Cover Image: Autism and Girls

Autism and Girls

Pub Date:   |   Archive Date:

Member Reviews

Didn't find it particularly useful. Better books out there.      .               .              .    Gyfyfygyguguguguguguvuvuvyvyfycychvycyvuvyvycycy
Was this review helpful?
Thanks to Netgalley and Future Horizons for this book. Although primarily written for those caring for / teaching autistic girls / teenage girls, this book also has some useful and interesting insights and advice for adults with ASD. It is easy to read and definitely worth a read for anyone who either is an autistic female, lives with one, parents one, teaches one and so on.
Was this review helpful?
Each chapter of this insightful book was written by a different author and each explores a different aspect or persepective of girls and autism - from experts to first- hand experience. A really interesting read which will be really useful in bringing the ways in which girls are affected on the spectrum. This is an extremely resource for educators, parents and girls in  navigating their way through a neurotypical environment.
Was this review helpful?
The authors covered a myriad of topics in this book geared towards teenage girls, in my opinion.  I found this to be relatable to girls that are maybe in middle or high school that are diagnosed with autism as the advice seemed to be geared towards that age group in regards to topics like puberty and dating.  I work with autistic students in a middle school and found this to a great glimpse of the challenges faced by my students.
Was this review helpful?
As a mother of an autistic daughter who wasn’t diagnosed until she was 11 I had high hopes for this book. I didn’t like this book. There were many things I didn’t agree with. I would not recommend this one.
Was this review helpful?
Not only would this make an excellent tool for teachers wishing to understand autism within girls and women a little more, it is an insightful read for any girl or woman who feels they may be autistic themselves.
Was this review helpful?
I am a woman on the spectrum who wasn't diagnosed until the age of 38. The reality is that girls and women are woefully under-diagnosed and not typically given the support they need to truly thrive. Despite this, we can learn how to break the harmful cycle of trying to mask all the time in order to fit in with others. And, speaking from personal experience, breaking that cycle is the first step toward drastically reducing meltdowns and anxiety, along with building stronger relationships, becoming more successful, and learning to both love and appreciate ourselves. 
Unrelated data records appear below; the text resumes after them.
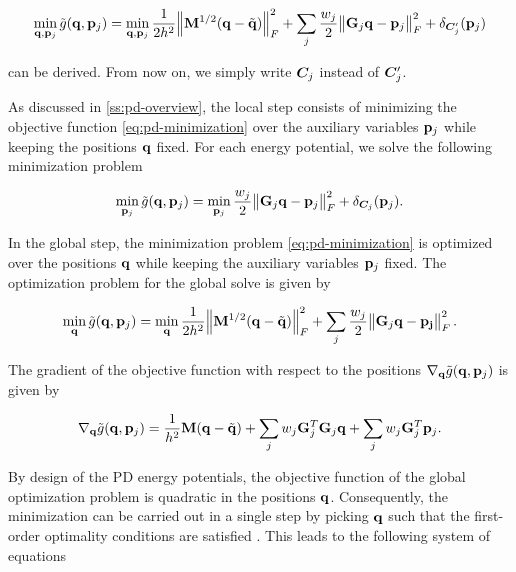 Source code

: \begin{equation}\label{eq:pd-minimization}
    \min_{\mathbf{q}, \mathbf{p}_j} \tilde{g}(\mathbf{q}, \mathbf{p}_j) = 
    \min_{\mathbf{q}, \mathbf{p}_j} \frac{1}{2h^2} \norm{\mathbf{M}^{1/2}(\mathbf{q} - \tilde{\mathbf{q}})}^2_F + \sum_j \frac{w_j}{2} \norm{\mathbf{G}_j\mathbf{q}
    - \mathbf{p}_j}^2_F + \delta_{\bm{C}^\prime_j}(\mathbf{p}_j)
\end{equation}

\noindent can be derived. From now on, we simply write $\bm{C}_j$ instead of $\bm{C}^\prime_j$.

As discussed in \cref{ss:pd-overview}, the local step consists of minimizing the objective function 
\autoref{eq:pd-minimization} over the auxiliary variables $\mathbf{p}_j$ while keeping the positions $\mathbf{q}$ fixed. For each 
energy potential, we solve the following minimization problem

\begin{equation}\label{eq:pd-local-minimization}
    \min_{\mathbf{p}_j} \tilde{g}(\mathbf{q}, \mathbf{p}_j) =
    \min_{\mathbf{p}_j} \frac{w_j}{2}\norm{\mathbf{G}_j\mathbf{q} - \mathbf{p}_j}^2_F + \delta_{\bm{C}_j}(\mathbf{p}_j).
\end{equation}

\noindent In the global step, the minimization problem \autoref{eq:pd-minimization} is optimized over the positions $\mathbf{q}$ 
while keeping the auxiliary variables $\mathbf{p}_j$ fixed. The optimization problem for the global solve is 
given by

\begin{equation}\label{eq:pd-global-minimization}
    \min_{\mathbf{q}} \tilde{g}(\mathbf{q}, \mathbf{p}_j) =
    \min_{\mathbf{q}} \frac{1}{2h^2} \norm{\mathbf{M}^{1/2}(\mathbf{q} - \tilde{\mathbf{q}})}^2_F + \sum_j \frac{w_j}{2} \norm{\mathbf{G}_j\mathbf{q} - \mathbf{p_j}}^2_F.
\end{equation}

\noindent The gradient of the objective function with respect to the positions $\nabla_{\mathbf{q}} 
\tilde{g}(\mathbf{q}, \mathbf{p}_j)$ is given by 

\begin{equation}\label{eq:pd-gradient-q}
    \nabla_{\mathbf{q}}\tilde{g}(\mathbf{q}, \mathbf{p}_j) = \frac{1}{h^2}\mathbf{M}(\mathbf{q} - \tilde{\mathbf{q}}) + \sum_j w_j \mathbf{G}^T_j \mathbf{G}_j \mathbf{q}
    + \sum_j w_j \mathbf{G}^T_j \mathbf{p}_j.
\end{equation}

\noindent By design of the PD energy potentials, the objective function of the global optimization problem is quadratic in the positions 
$\mathbf{q}$. Consequently, the minimization can be carried out in a single step by picking $\mathbf{q}$ such that the first-order optimality 
conditions are satisfied \cite{nocedal2006}. This leads to the following system of equations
I wanted this book to give girls and women on the spectrum (along with their parents and loved ones) a guide toward understanding these things. I also wanted it to give tips for how loved ones can give us the support we really need, rather than trying to force us to conform. Unfortunately, that's not what I found in most of the chapters. 
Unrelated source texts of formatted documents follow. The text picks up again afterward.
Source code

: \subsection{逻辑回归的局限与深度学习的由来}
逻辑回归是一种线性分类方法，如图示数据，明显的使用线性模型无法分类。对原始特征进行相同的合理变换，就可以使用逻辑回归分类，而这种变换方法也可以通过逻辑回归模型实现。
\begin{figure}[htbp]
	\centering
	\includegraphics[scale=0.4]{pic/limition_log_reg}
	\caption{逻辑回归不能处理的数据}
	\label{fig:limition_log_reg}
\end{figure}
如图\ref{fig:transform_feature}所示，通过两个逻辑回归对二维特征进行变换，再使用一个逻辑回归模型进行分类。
For anyone who needs to hear this: masking is a skill and coping mechanism that's necessary at times. However, it's not a state to be desired, and it should never be taught or suggested as the "right" way to be. Because it's not. Today's girls and young women who are expending way more energy on masking than they should are on the path to suffering from autistic burnout later in life. And it's not pretty. It can destroy relationships, jobs, self-esteem, etc. 

If you love someone on the spectrum, embrace them for who they really are, not for who you think they "should" be. And if you're on the spectrum, please know that there's nothing wrong or bad about who you really are beneath the mask. 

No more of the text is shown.